What needs to be done: Below are several entries. Transcribe exactly those lines that fall from the one with "The two rows" through the one with "GENG, Xiutang et", end lines included.

··· Source records

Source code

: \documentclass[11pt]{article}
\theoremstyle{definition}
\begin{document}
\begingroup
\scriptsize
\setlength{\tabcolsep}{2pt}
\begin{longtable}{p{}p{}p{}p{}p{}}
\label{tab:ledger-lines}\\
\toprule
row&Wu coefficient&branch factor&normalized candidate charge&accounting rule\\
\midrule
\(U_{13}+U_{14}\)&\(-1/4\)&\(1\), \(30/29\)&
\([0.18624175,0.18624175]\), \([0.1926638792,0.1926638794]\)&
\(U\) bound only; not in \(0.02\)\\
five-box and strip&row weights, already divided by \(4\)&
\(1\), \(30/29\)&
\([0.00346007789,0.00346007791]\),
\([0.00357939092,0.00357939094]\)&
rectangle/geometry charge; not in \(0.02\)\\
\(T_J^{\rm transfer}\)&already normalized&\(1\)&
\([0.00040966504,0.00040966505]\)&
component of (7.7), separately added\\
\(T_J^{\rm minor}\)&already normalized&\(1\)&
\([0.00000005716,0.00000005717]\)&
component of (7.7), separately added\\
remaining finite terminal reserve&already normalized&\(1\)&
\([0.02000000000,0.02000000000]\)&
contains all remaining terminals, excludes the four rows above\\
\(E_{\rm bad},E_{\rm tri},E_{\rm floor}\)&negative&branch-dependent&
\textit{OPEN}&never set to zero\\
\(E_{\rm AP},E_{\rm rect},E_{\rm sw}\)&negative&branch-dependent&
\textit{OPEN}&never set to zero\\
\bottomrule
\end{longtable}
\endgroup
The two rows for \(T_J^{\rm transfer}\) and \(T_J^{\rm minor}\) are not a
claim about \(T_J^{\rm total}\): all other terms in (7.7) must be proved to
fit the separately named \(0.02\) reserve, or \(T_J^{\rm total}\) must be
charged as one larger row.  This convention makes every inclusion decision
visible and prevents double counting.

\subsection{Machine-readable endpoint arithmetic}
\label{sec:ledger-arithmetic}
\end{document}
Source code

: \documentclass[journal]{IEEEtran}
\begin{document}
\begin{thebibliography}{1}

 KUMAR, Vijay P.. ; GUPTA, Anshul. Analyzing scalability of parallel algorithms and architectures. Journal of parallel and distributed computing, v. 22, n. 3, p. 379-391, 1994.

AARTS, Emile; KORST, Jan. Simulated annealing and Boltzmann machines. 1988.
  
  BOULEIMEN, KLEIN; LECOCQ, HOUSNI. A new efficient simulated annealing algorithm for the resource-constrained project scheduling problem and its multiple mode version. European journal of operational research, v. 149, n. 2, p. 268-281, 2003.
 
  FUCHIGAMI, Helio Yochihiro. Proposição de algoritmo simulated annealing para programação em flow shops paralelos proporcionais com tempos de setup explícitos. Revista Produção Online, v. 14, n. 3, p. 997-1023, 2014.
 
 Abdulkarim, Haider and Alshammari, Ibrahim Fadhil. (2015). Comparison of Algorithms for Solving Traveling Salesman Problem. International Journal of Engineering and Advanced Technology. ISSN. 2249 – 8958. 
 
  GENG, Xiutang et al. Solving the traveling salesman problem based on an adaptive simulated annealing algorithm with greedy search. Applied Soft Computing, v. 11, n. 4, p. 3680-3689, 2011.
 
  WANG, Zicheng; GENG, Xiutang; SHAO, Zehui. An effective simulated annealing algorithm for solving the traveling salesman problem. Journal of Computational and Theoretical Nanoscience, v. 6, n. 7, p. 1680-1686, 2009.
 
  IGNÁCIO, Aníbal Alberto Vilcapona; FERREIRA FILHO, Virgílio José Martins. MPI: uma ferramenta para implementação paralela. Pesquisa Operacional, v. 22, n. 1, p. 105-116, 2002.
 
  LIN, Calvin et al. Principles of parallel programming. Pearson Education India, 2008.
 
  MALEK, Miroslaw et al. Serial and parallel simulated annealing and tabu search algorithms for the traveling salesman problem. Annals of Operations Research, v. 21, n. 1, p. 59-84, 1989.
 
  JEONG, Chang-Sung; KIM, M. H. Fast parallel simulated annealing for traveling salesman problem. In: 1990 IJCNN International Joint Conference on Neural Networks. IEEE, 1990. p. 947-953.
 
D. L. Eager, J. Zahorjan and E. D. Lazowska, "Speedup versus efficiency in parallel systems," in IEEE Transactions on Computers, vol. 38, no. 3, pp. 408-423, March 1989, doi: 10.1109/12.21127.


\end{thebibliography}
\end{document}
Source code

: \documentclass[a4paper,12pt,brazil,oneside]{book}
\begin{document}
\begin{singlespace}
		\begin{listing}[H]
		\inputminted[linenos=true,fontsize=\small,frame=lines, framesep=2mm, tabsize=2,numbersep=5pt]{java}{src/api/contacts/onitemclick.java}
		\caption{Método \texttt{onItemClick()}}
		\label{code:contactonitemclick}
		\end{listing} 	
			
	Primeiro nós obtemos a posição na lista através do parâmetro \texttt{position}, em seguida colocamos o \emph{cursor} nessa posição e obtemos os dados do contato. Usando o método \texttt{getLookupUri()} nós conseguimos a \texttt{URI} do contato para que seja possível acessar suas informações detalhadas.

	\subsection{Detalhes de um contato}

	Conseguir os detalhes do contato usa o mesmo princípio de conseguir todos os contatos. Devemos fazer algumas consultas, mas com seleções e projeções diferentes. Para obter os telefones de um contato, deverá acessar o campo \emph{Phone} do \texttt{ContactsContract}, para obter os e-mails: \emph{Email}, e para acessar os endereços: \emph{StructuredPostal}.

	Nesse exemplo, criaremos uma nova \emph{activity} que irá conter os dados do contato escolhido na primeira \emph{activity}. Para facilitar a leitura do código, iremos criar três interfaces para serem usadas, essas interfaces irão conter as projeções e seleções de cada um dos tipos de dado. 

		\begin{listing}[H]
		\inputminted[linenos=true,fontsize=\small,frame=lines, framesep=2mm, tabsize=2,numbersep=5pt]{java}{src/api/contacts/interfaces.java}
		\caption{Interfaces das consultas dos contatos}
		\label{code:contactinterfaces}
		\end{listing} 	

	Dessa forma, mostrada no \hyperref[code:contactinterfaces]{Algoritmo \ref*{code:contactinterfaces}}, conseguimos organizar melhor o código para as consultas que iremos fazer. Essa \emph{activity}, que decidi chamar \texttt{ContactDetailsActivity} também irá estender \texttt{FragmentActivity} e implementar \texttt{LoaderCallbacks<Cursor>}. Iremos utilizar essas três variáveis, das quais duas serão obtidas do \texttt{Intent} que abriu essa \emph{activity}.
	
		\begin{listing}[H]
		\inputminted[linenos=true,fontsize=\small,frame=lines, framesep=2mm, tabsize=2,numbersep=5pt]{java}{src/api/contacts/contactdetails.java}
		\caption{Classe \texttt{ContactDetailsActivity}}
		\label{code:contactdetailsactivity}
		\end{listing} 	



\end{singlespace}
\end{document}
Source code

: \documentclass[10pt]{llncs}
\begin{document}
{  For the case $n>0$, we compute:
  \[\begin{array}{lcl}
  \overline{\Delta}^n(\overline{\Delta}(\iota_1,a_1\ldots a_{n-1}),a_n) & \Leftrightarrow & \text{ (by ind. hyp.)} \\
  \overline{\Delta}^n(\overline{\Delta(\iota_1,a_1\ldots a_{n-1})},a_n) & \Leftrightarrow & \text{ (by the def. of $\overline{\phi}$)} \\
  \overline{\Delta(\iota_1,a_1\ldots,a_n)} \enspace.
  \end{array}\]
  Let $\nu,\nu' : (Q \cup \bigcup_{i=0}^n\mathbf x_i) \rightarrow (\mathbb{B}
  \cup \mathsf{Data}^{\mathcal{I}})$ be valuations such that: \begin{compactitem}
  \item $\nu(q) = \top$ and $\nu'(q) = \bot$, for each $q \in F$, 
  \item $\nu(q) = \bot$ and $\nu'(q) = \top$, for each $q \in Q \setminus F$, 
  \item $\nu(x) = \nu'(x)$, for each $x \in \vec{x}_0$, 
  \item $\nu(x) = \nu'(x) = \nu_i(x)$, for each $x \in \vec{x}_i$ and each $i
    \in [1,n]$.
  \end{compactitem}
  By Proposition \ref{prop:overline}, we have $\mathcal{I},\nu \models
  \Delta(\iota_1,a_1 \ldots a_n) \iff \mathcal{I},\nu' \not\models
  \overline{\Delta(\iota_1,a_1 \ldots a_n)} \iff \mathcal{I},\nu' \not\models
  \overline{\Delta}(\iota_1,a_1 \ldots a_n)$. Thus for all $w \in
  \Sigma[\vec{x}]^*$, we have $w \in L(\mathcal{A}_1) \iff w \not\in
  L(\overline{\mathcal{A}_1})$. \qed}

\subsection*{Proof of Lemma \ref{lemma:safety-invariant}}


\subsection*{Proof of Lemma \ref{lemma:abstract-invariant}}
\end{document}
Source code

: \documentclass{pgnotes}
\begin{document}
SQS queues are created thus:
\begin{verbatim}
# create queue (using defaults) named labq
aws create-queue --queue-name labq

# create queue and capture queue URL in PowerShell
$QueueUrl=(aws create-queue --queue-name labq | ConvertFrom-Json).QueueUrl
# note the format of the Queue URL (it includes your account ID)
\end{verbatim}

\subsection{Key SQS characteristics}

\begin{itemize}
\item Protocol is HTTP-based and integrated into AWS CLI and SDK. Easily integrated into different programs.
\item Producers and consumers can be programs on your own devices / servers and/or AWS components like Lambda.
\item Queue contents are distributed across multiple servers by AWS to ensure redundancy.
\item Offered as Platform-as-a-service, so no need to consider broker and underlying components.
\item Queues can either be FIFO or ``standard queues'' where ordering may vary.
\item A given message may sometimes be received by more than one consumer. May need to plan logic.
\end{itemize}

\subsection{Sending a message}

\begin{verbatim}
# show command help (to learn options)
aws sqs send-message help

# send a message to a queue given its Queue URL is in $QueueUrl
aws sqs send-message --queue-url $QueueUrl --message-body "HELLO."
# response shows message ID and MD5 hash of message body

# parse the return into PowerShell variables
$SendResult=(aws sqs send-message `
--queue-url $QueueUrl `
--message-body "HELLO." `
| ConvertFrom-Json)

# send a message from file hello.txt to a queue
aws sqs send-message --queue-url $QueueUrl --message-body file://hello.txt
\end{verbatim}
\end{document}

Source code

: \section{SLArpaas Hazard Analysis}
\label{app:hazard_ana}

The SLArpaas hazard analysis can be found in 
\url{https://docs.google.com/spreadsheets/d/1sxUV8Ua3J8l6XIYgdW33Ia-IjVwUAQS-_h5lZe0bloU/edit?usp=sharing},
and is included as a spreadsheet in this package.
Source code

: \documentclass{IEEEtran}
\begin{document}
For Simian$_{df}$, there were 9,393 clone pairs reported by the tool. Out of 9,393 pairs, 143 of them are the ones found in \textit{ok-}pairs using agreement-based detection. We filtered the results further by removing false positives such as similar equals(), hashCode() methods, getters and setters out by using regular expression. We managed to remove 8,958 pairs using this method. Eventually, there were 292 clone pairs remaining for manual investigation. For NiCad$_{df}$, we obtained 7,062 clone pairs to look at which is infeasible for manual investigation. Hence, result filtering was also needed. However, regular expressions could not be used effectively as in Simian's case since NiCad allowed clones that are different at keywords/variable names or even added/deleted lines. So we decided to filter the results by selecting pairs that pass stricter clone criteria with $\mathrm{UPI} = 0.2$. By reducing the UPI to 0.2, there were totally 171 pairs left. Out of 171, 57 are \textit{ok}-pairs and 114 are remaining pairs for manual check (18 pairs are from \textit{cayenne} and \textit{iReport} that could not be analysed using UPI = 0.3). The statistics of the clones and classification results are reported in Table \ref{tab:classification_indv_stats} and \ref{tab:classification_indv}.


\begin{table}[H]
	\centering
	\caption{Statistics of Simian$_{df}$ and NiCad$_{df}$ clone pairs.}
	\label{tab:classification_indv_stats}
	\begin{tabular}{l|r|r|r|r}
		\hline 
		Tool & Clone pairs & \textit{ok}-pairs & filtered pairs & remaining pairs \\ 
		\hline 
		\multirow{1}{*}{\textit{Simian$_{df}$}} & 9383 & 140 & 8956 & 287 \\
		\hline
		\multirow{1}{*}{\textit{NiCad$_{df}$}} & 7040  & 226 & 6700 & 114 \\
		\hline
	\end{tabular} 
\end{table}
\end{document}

······

Expected answer:
The two rows for \(T_J^{\rm transfer}\) and \(T_J^{\rm minor}\) are not a
claim about \(T_J^{\rm total}\): all other terms in (7.7) must be proved to
fit the separately named \(0.02\) reserve, or \(T_J^{\rm total}\) must be
charged as one larger row.  This convention makes every inclusion decision
visible and prevents double counting.

\subsection{Machine-readable endpoint arithmetic}
\label{sec:ledger-arithmetic}
\end{document}
Source code

: \documentclass[journal]{IEEEtran}
\begin{document}
\begin{thebibliography}{1}

 KUMAR, Vijay P.. ; GUPTA, Anshul. Analyzing scalability of parallel algorithms and architectures. Journal of parallel and distributed computing, v. 22, n. 3, p. 379-391, 1994.

AARTS, Emile; KORST, Jan. Simulated annealing and Boltzmann machines. 1988.
  
  BOULEIMEN, KLEIN; LECOCQ, HOUSNI. A new efficient simulated annealing algorithm for the resource-constrained project scheduling problem and its multiple mode version. European journal of operational research, v. 149, n. 2, p. 268-281, 2003.
 
  FUCHIGAMI, Helio Yochihiro. Proposição de algoritmo simulated annealing para programação em flow shops paralelos proporcionais com tempos de setup explícitos. Revista Produção Online, v. 14, n. 3, p. 997-1023, 2014.
 
 Abdulkarim, Haider and Alshammari, Ibrahim Fadhil. (2015). Comparison of Algorithms for Solving Traveling Salesman Problem. International Journal of Engineering and Advanced Technology. ISSN. 2249 – 8958. 
 
  GENG, Xiutang et al. Solving the traveling salesman problem based on an adaptive simulated annealing algorithm with greedy search. Applied Soft Computing, v. 11, n. 4, p. 3680-3689, 2011.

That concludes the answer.